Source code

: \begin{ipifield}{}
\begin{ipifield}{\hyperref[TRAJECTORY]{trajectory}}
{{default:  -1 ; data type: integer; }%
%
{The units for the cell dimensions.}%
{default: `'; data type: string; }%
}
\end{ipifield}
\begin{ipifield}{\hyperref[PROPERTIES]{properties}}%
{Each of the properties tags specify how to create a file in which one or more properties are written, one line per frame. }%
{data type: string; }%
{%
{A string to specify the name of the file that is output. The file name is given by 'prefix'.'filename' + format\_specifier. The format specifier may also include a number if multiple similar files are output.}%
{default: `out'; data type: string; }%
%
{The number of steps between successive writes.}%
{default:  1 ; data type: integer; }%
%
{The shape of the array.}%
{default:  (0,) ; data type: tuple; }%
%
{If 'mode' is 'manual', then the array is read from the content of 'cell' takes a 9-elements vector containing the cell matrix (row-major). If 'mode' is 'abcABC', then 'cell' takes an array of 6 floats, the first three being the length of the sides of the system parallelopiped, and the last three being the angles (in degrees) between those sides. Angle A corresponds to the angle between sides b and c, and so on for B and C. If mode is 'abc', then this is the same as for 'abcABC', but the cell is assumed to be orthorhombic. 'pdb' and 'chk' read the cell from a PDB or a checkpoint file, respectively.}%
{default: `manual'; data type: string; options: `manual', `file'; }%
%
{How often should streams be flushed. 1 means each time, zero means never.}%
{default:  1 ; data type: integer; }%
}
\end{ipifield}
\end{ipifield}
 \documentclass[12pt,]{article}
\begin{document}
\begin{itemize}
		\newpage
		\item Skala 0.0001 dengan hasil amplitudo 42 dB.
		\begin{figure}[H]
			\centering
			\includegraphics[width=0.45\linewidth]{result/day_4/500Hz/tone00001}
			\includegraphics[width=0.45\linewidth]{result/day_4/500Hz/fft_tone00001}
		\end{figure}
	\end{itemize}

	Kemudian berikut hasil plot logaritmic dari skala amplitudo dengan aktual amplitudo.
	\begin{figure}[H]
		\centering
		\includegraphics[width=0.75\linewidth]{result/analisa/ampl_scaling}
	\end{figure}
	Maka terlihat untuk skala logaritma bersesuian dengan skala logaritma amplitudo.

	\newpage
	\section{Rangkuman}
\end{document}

→ **Your objective**
Please give the entries above again in full, exactly as written.

→ **Task result**
Source code

: \begin{ipifield}{}
\begin{ipifield}{\hyperref[TRAJECTORY]{trajectory}}
{{default:  -1 ; data type: integer; }%
%
{The units for the cell dimensions.}%
{default: `'; data type: string; }%
}
\end{ipifield}
\begin{ipifield}{\hyperref[PROPERTIES]{properties}}%
{Each of the properties tags specify how to create a file in which one or more properties are written, one line per frame. }%
{data type: string; }%
{%
{A string to specify the name of the file that is output. The file name is given by 'prefix'.'filename' + format\_specifier. The format specifier may also include a number if multiple similar files are output.}%
{default: `out'; data type: string; }%
%
{The number of steps between successive writes.}%
{default:  1 ; data type: integer; }%
%
{The shape of the array.}%
{default:  (0,) ; data type: tuple; }%
%
{If 'mode' is 'manual', then the array is read from the content of 'cell' takes a 9-elements vector containing the cell matrix (row-major). If 'mode' is 'abcABC', then 'cell' takes an array of 6 floats, the first three being the length of the sides of the system parallelopiped, and the last three being the angles (in degrees) between those sides. Angle A corresponds to the angle between sides b and c, and so on for B and C. If mode is 'abc', then this is the same as for 'abcABC', but the cell is assumed to be orthorhombic. 'pdb' and 'chk' read the cell from a PDB or a checkpoint file, respectively.}%
{default: `manual'; data type: string; options: `manual', `file'; }%
%
{How often should streams be flushed. 1 means each time, zero means never.}%
{default:  1 ; data type: integer; }%
}
\end{ipifield}
\end{ipifield}
 \documentclass[12pt,]{article}
\begin{document}
\begin{itemize}
		\newpage
		\item Skala 0.0001 dengan hasil amplitudo 42 dB.
		\begin{figure}[H]
			\centering
			\includegraphics[width=0.45\linewidth]{result/day_4/500Hz/tone00001}
			\includegraphics[width=0.45\linewidth]{result/day_4/500Hz/fft_tone00001}
		\end{figure}
	\end{itemize}

	Kemudian berikut hasil plot logaritmic dari skala amplitudo dengan aktual amplitudo.
	\begin{figure}[H]
		\centering
		\includegraphics[width=0.75\linewidth]{result/analisa/ampl_scaling}
	\end{figure}
	Maka terlihat untuk skala logaritma bersesuian dengan skala logaritma amplitudo.

	\newpage
	\section{Rangkuman}
\end{document}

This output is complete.